(Saved entries)
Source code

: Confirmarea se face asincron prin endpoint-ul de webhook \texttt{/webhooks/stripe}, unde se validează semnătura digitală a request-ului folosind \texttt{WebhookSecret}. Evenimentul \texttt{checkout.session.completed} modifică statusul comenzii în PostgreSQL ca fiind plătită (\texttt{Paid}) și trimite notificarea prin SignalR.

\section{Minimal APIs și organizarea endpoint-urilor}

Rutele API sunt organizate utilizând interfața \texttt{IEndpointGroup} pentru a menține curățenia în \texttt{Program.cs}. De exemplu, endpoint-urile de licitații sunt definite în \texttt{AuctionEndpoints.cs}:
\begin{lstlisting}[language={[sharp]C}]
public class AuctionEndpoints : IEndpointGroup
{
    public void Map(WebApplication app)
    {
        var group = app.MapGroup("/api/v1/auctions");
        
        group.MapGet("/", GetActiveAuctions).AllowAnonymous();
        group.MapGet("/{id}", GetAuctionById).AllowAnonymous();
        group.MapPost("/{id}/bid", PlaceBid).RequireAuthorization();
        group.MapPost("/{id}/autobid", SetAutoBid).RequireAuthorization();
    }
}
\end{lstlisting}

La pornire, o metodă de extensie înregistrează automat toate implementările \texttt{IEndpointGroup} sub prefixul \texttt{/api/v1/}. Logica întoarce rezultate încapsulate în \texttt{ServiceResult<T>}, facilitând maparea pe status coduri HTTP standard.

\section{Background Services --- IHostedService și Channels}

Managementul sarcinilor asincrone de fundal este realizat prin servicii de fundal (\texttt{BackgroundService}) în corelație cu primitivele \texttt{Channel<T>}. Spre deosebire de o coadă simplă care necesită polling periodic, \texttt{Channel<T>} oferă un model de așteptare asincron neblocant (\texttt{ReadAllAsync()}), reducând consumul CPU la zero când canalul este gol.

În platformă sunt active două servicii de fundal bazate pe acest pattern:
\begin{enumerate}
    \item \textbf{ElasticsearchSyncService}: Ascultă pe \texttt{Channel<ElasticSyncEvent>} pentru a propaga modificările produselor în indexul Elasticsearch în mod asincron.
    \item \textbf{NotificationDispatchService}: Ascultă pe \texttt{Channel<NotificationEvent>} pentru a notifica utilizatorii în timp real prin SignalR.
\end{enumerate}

DIRECTIONS: Your reply should hold every line from the data that contains "SignalR", copied in full.

RESPONSE TO THE TASK:
: Confirmarea se face asincron prin endpoint-ul de webhook \texttt{/webhooks/stripe}, unde se validează semnătura digitală a request-ului folosind \texttt{WebhookSecret}. Evenimentul \texttt{checkout.session.completed} modifică statusul comenzii în PostgreSQL ca fiind plătită (\texttt{Paid}) și trimite notificarea prin SignalR.
    \item \textbf{NotificationDispatchService}: Ascultă pe \texttt{Channel<NotificationEvent>} pentru a notifica utilizatorii în timp real prin SignalR.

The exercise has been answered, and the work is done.